Monday, January 19, 2015

Why you should charge an outrageous price for your farms production

So I'm going to put a theory out there for you folks to think about.  Here it is:  

Charge an outrageous price for your farms production -- your customers will be happier.  

I know, it seems pretty silly -- how can paying more money make a customer happier, especially when it comes to food.  We live in a culture that has made price the biggest factor that a lot of people choose food by.  

Now I know that everyone here is probably concerned about food quality, more so than most  - and all of you want the animals involved in farming to be treated well at all times, so this isn't a typical audience.  But for most consumers, the choice about their food is mostly about price, and there's a segment of the market... pretty large segment, that considers food that is higher priced to be more satisfying than cheaper food.  Even when it's the same food.  

Seem hard to believe?    Lets take Wine as an example.   There are hundreds of thousands of people who talk at length about wine.  Where it's produced, the production method, the variety of grape, how its crushed... all sorts of stuff. 

but... study after study has shown that the more people pay for wine the more satisfied they are with the wine they purchased.  No matter what the actual qualities of the wine.  'Cheap' wine tastes better when you pay more for it.  

It's a little worse than you think.  I had to laugh at this study that showed that a good number of people actually preferred the taste of dog food vs various pates.   Could it be the expense of the pate makes it tastier, and more satisfying?  I would think so.  Certainly dog food is cheaper -- and since the taste is pretty similar, we can probably save a whole bunch of money at the next cocktail party!

The truth is that wine people really can't tell the difference between wines very well at all, and people are using price as a surrogate for quality.  If it is more expensive, it's better.  

So the next time that you sell something, consider carefully the satisfaction of your customer.  A few more bucks paid might be the difference between just an average chicken and the best chicken they ever ate.  




4 comments:

Bill Gauch said...

That works up to a point.
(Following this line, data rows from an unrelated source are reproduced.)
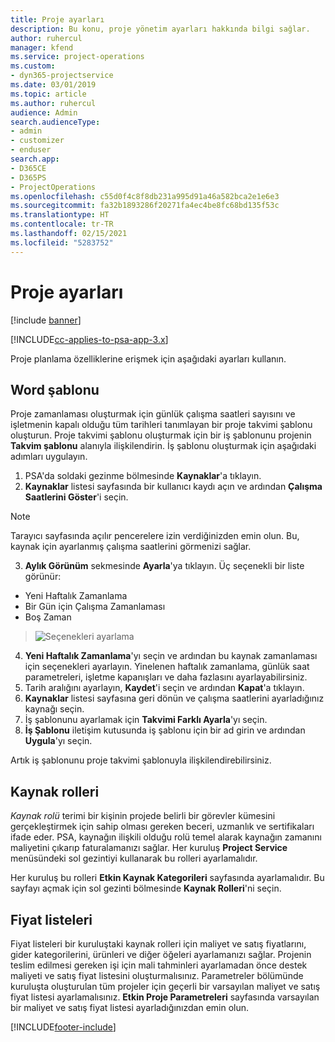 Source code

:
```yaml
---
title: Proje ayarları
description: Bu konu, proje yönetim ayarları hakkında bilgi sağlar.
author: ruhercul
manager: kfend
ms.service: project-operations
ms.custom:
- dyn365-projectservice
ms.date: 03/01/2019
ms.topic: article
ms.author: ruhercul
audience: Admin
search.audienceType:
- admin
- customizer
- enduser
search.app:
- D365CE
- D365PS
- ProjectOperations
ms.openlocfilehash: c55d0f4c8f8db231a995d91a46a582bca2e1e6e3
ms.sourcegitcommit: fa32b1893286f20271fa4ec4be8fc68bd135f53c
ms.translationtype: HT
ms.contentlocale: tr-TR
ms.lasthandoff: 02/15/2021
ms.locfileid: "5283752"
---
```

# <a name="project-settings"></a>Proje ayarları

[!include [banner](../includes/psa-now-project-operations.md)]

[!INCLUDE[cc-applies-to-psa-app-3.x](../includes/cc-applies-to-psa-app-3x.md)]

Proje planlama özelliklerine erişmek için aşağıdaki ayarları kullanın.

## <a name="work-template"></a>Word şablonu

Proje zamanlaması oluşturmak için günlük çalışma saatleri sayısını ve işletmenin kapalı olduğu tüm tarihleri tanımlayan bir proje takvimi şablonu oluşturun. Proje takvimi şablonu oluşturmak için bir iş şablonunu projenin **Takvim şablonu** alanıyla ilişkilendirin. İş şablonu oluşturmak için aşağıdaki adımları uygulayın.

1. PSA'da soldaki gezinme bölmesinde **Kaynaklar**'a tıklayın. 
2. **Kaynaklar** listesi sayfasında bir kullanıcı kaydı açın ve ardından **Çalışma Saatlerini Göster**'i seçin.

  > [!NOTE]
  > Tarayıcı sayfasında açılır pencerelere izin verdiğinizden emin olun. Bu, kaynak için ayarlanmış çalışma saatlerini görmenizi sağlar.
  
3. **Aylık Görünüm** sekmesinde **Ayarla**'ya tıklayın. Üç seçenekli bir liste görünür: 

  - Yeni Haftalık Zamanlama
  - Bir Gün için Çalışma Zamanlaması
  - Boş Zaman

> ![Seçenekleri ayarlama](media/project-13.png)

4. **Yeni Haftalık Zamanlama**'yı seçin ve ardından bu kaynak zamanlaması için seçenekleri ayarlayın. Yinelenen haftalık zamanlama, günlük saat parametreleri, işletme kapanışları ve daha fazlasını ayarlayabilirsiniz.
5. Tarih aralığını ayarlayın, **Kaydet**'i seçin ve ardından **Kapat**'a tıklayın. 
6. **Kaynaklar** listesi sayfasına geri dönün ve çalışma saatlerini ayarladığınız kaynağı seçin. 
7. İş şablonunu ayarlamak için **Takvimi Farklı Ayarla**'yı seçin. 
8. **İş Şablonu** iletişim kutusunda iş şablonu için bir ad girin ve ardından **Uygula**'yı seçin. 

Artık iş şablonunu proje takvimi şablonuyla ilişkilendirebilirsiniz.

## <a name="resource-roles"></a>Kaynak rolleri

*Kaynak rolü* terimi bir kişinin projede belirli bir görevler kümesini gerçekleştirmek için sahip olması gereken beceri, uzmanlık ve sertifikaları ifade eder. PSA, kaynağın ilişkili olduğu rolü temel alarak kaynağın zamanını maliyetini çıkarıp faturalamanızı sağlar. Her kuruluş **Project Service** menüsündeki sol gezintiyi kullanarak bu rolleri ayarlamalıdır.

Her kuruluş bu rolleri **Etkin Kaynak Kategorileri** sayfasında ayarlamalıdır. Bu sayfayı açmak için sol gezinti bölmesinde **Kaynak Rolleri**'ni seçin.

## <a name="price-lists"></a>Fiyat listeleri

Fiyat listeleri bir kuruluştaki kaynak rolleri için maliyet ve satış fiyatlarını, gider kategorilerini, ürünleri ve diğer öğeleri ayarlamanızı sağlar. Projenin teslim edilmesi gereken işi için mali tahminleri ayarlamadan önce destek maliyeti ve satış fiyat listesini oluşturmalısınız. Parametreler bölümünde kuruluşta oluşturulan tüm projeler için geçerli bir varsayılan maliyet ve satış fiyat listesi ayarlamalısınız. **Etkin Proje Parametreleri** sayfasında varsayılan bir maliyet ve satış fiyat listesi ayarladığınızdan emin olun.


[!INCLUDE[footer-include](../includes/footer-banner.md)] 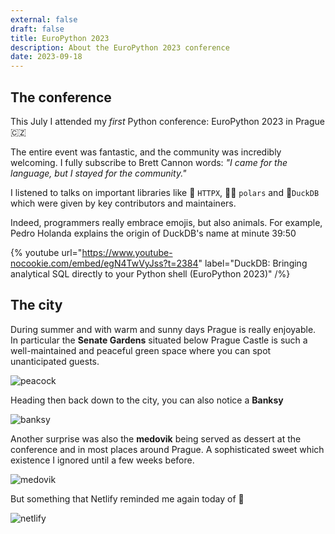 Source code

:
 ```yaml
---
external: false
draft: false
title: EuroPython 2023
description: About the EuroPython 2023 conference
date: 2023-09-18
---
```


## The conference

This July I attended my *first* Python conference: EuroPython 2023 in Prague 🇨🇿

The entire event was fantastic, and the community was incredibly welcoming. I fully subscribe to Brett Cannon words: *"I came for the language, but I stayed for the community."*

I listened to talks on important libraries like 🦋 `HTTPX`, 🐻‍❄️ `polars` and 🦆`DuckDB` which were given by key contributors and maintainers.

Indeed, programmers really embrace emojis, but also animals. For example, Pedro Holanda explains the origin of DuckDB's name at minute 39:50

{% youtube url="https://www.youtube-nocookie.com/embed/egN4TwVyJss?t=2384" label="DuckDB: Bringing analytical SQL directly to your Python shell (EuroPython 2023)" /%}

## The city

During summer and with warm and sunny days Prague is really enjoyable. In particular the **Senate Gardens** situated below Prague Castle is such a well-maintained and peaceful green space where you can spot unanticipated guests.

![peacock](/images/europython_2023/peacock.jpg)

Heading then back down to the city, you can also notice a **Banksy**

![banksy](/images/europython_2023/banksy.jpeg)

Another surprise was also the **medovik** being served as dessert at the conference and in most places around Prague. A sophisticated sweet which existence I ignored until a few weeks before.

![medovik](/images/europython_2023/medovik.jpg)

But something that Netlify reminded me again today of 🍰

![netlify](/images/europython_2023/medovik_netlify_deployment.png)
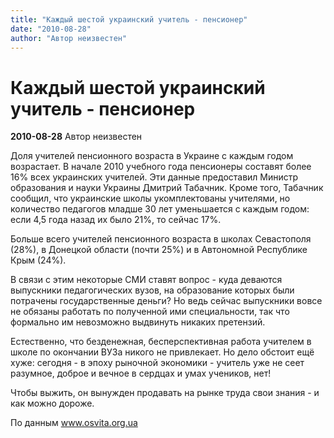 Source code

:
 ```yaml
---
title: "Каждый шестой украинский учитель - пенсионер"
date: "2010-08-28"
author: "Автор неизвестен"
---
```


# Каждый шестой украинский учитель - пенсионер

**2010-08-28** Автор неизвестен

Доля учителей пенсионного возраста в Украине с каждым годом возрастает. В начале 2010 учебного года пенсионеры составят более 16% всех украинских учителей. Эти данные предоставил Министр образования и науки Украины Дмитрий Табачник. Кроме того, Табачник сообщил, что украинские школы укомплектованы учителями, но количество педагогов младше 30 лет уменьшается с каждым годом: если 4,5 года назад их было 21%, то сейчас 17%.

Больше всего учителей пенсионного возраста в школах Севастополя (28%), в Донецкой области (почти 25%) и в Автономной Республике Крым (24%).

В связи с этим некоторые СМИ ставят вопрос - куда деваются выпускники педагогических вузов, на образование которых были потрачены государственные деньги? Но ведь сейчас выпускники вовсе не обязаны работать по полученной ими специальности, так что формально им невозможно выдвинуть никаких претензий.

Естественно, что безденежная, бесперспективная работа учителем в школе по окончании ВУЗа никого не привлекает. Но дело обстоит ещё хуже: сегодня - в эпоху рыночной экономики - учитель уже не сеет разумное, доброе и вечное в сердцах и умах учеников, нет!

Чтобы выжить, он вынужден продавать на рынке труда свои знания - и как можно дороже.

По данным www.osvita.org.ua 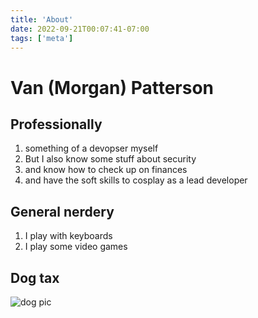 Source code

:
 ```yaml
---
title: 'About'
date: 2022-09-21T00:07:41-07:00
tags: ['meta']
---
```


# Van (Morgan) Patterson

## Professionally

1. something of a devopser myself
1. But I also know some stuff about security
1. and know how to check up on finances
1. and have the soft skills to cosplay as a lead developer

## General nerdery

1. I play with keyboards
1. I play some video games

## Dog tax

![dog pic](/dogTax.jpg)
The strange point is that each individual has a specific point. My wife bought a free-range, certified organic chicken at an upscale farmers market one time. She paid the equivalent of $6/lb. It had a huge layer of fat and almost no flavor. She wanted to buy one of the heritage breed chickens ($9/lb.) the following weekend and I said, "No!" The one she bought wasn't any better than a supermarket brand chicken for $.99/lb. It's also the same reason that I've never bought meat from any of the local small farms. They want me to pay $11/lb. for ground beef, and $28/lb. for tenderloin for grass fed (finished on grain) beef. My price point is obviously quite low.

Steve said...

After reading, Think Like a Freak, we decided we are going to invite friends and family over for a blind tasting. With a brother-in-law growing wine grapes we have become used to expensive wine, but my wife says she can't taste the difference. We're going to find out.

We definitely can taste the difference of grass fed beef and small farm raised pork.

Gold Forest Grains said...

Good article and an accurate theory I would say.

There are certainly some areas where cost is more of an issue than others. In an area with a larger number of competitive farms, the price will certainly matter to consumers because all of the meat is the same (ie grass fed, organic, heritage, whatever)

I was having a discussion today with another local farmer. We were talking about marketing etc. Very important to me to produce farm products that fill a gap in your local food scene...then, as you point out, you can charge a price that makes you and your family a better living.

Nick Keenan said...

Bruce, I've been following the blog for a while and I seem to recall in the past your posting that it's immoral to produce food that isn't affordable.

I think there's a middle ground. A lot of farmers -- not just farmers, small business people in general -- have trouble charging a fair price for their time, effort, talent and expertise. If you do charge a fair price your meat is going to be expensive -- the way any hand-made object is going to be more expensive than a factory-made one.

Some people like to buy hand made things, it makes them happy. Let them.